Porche merasa semakin pusing mendengar semua keributan itu. Dia pun berusaha duduk, tetapi pandangannya masih kabur mau dikucek berapa kali pun. Untung kepanikannya segera mereda saat suara Pete terdengar.
"Porche, tenang. Kita sekarang ada di sebuah truck. Mereka membawa kita ke tempat yang jauh."
"Ah?" Porche lalu dibantu bersandar lebih tegak.
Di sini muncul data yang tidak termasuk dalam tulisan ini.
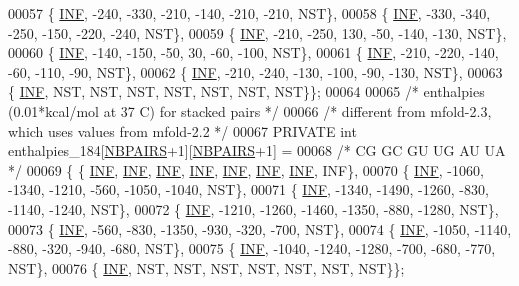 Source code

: \begin{DoxyCode}
00057   \{  \hyperlink{constants_8h_a12c2040f25d8e3a7b9e1c2024c618cb6}{INF},  -240,  -330,  -210,  -140,  -210,  -210, NST\},
00058   \{  \hyperlink{constants_8h_a12c2040f25d8e3a7b9e1c2024c618cb6}{INF},  -330,  -340,  -250,  -150,  -220,  -240, NST\},
00059   \{  \hyperlink{constants_8h_a12c2040f25d8e3a7b9e1c2024c618cb6}{INF},  -210,  -250,   130,   -50,  -140,  -130, NST\},
00060   \{  \hyperlink{constants_8h_a12c2040f25d8e3a7b9e1c2024c618cb6}{INF},  -140,  -150,   -50,    30,   -60,  -100, NST\},
00061   \{  \hyperlink{constants_8h_a12c2040f25d8e3a7b9e1c2024c618cb6}{INF},  -210,  -220,  -140,   -60,  -110,   -90, NST\},
00062   \{  \hyperlink{constants_8h_a12c2040f25d8e3a7b9e1c2024c618cb6}{INF},  -210,  -240,  -130,  -100,   -90,  -130, NST\},
00063   \{  \hyperlink{constants_8h_a12c2040f25d8e3a7b9e1c2024c618cb6}{INF},   NST,   NST,   NST,   NST,   NST,   NST, NST\}\};
00064 
00065 \textcolor{comment}{/* enthalpies (0.01*kcal/mol at 37 C) for stacked pairs */}
00066 \textcolor{comment}{/* different from mfold-2.3, which uses values from mfold-2.2 */}
00067 PRIVATE \textcolor{keywordtype}{int} enthalpies\_184[\hyperlink{constants_8h_a5e75221c779d618eab81e096f37e32ce}{NBPAIRS}+1][\hyperlink{constants_8h_a5e75221c779d618eab81e096f37e32ce}{NBPAIRS}+1] =
00068 \textcolor{comment}{/*          CG     GC     GU     UG     AU     UA  */}
00069 \{ \{  \hyperlink{constants_8h_a12c2040f25d8e3a7b9e1c2024c618cb6}{INF},   \hyperlink{constants_8h_a12c2040f25d8e3a7b9e1c2024c618cb6}{INF},   \hyperlink{constants_8h_a12c2040f25d8e3a7b9e1c2024c618cb6}{INF},   \hyperlink{constants_8h_a12c2040f25d8e3a7b9e1c2024c618cb6}{INF},   \hyperlink{constants_8h_a12c2040f25d8e3a7b9e1c2024c618cb6}{INF},   \hyperlink{constants_8h_a12c2040f25d8e3a7b9e1c2024c618cb6}{INF},   \hyperlink{constants_8h_a12c2040f25d8e3a7b9e1c2024c618cb6}{INF}, INF\},
00070   \{  \hyperlink{constants_8h_a12c2040f25d8e3a7b9e1c2024c618cb6}{INF}, -1060, -1340, -1210,  -560, -1050, -1040, NST\},
00071   \{  \hyperlink{constants_8h_a12c2040f25d8e3a7b9e1c2024c618cb6}{INF}, -1340, -1490, -1260,  -830, -1140, -1240, NST\},
00072   \{  \hyperlink{constants_8h_a12c2040f25d8e3a7b9e1c2024c618cb6}{INF}, -1210, -1260, -1460, -1350,  -880, -1280, NST\},
00073   \{  \hyperlink{constants_8h_a12c2040f25d8e3a7b9e1c2024c618cb6}{INF},  -560,  -830, -1350,  -930,  -320,  -700, NST\},
00074   \{  \hyperlink{constants_8h_a12c2040f25d8e3a7b9e1c2024c618cb6}{INF}, -1050, -1140,  -880,  -320,  -940,  -680, NST\},
00075   \{  \hyperlink{constants_8h_a12c2040f25d8e3a7b9e1c2024c618cb6}{INF}, -1040, -1240, -1280,  -700,  -680,  -770, NST\},
00076   \{  \hyperlink{constants_8h_a12c2040f25d8e3a7b9e1c2024c618cb6}{INF},   NST,   NST,   NST,   NST,   NST,   NST, NST\}\};

\end{DoxyCode}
"Iya, pokoknya begitu. Aku juga sudah bangun beberapa kali, tapi karena kau masih selalu tidur, aku tidak mungkin pergi sendirian," kata Pete. "Apa ada yang sakit di suatu tempat? Sebentar baju luarku bisa kau pakai untuk tambahan bantal--"
"Tidak, tidak. Tidak perlu," kata Porche yang tak sengaja meraba pipi Pete di depannya. Bagaimana pun, dia seperti penderita minus mendadak. Sekitar minus 5 mungkin? Tapi Pete bilang mungkin karena beberapa kemampuan syarafnya belum kembali.

"Kau tadi bangun karena suntikan dari seseorang." Pete tidak mau Porche makin pusing. Jadi, cerita penculikan mereka memang tak terlalu jauh apalagi sampai manusia klona. Biar saja ini berjalan. Porche pasti sadar situasi mereka dengan sendirinya nanti. " Oh, ya ampun. Penculik itu ternyata tidak hanya satu."
"Menurutmu kita akan dibawa kemana?" tanya Porche. Dia meraba borgol dan rantai yang ada di sekitar mereka. Pasti benda-benda itu sempat membelit dirinya. Namun, Pete pasti melepaskan semuanya ketika dia masih tertidur.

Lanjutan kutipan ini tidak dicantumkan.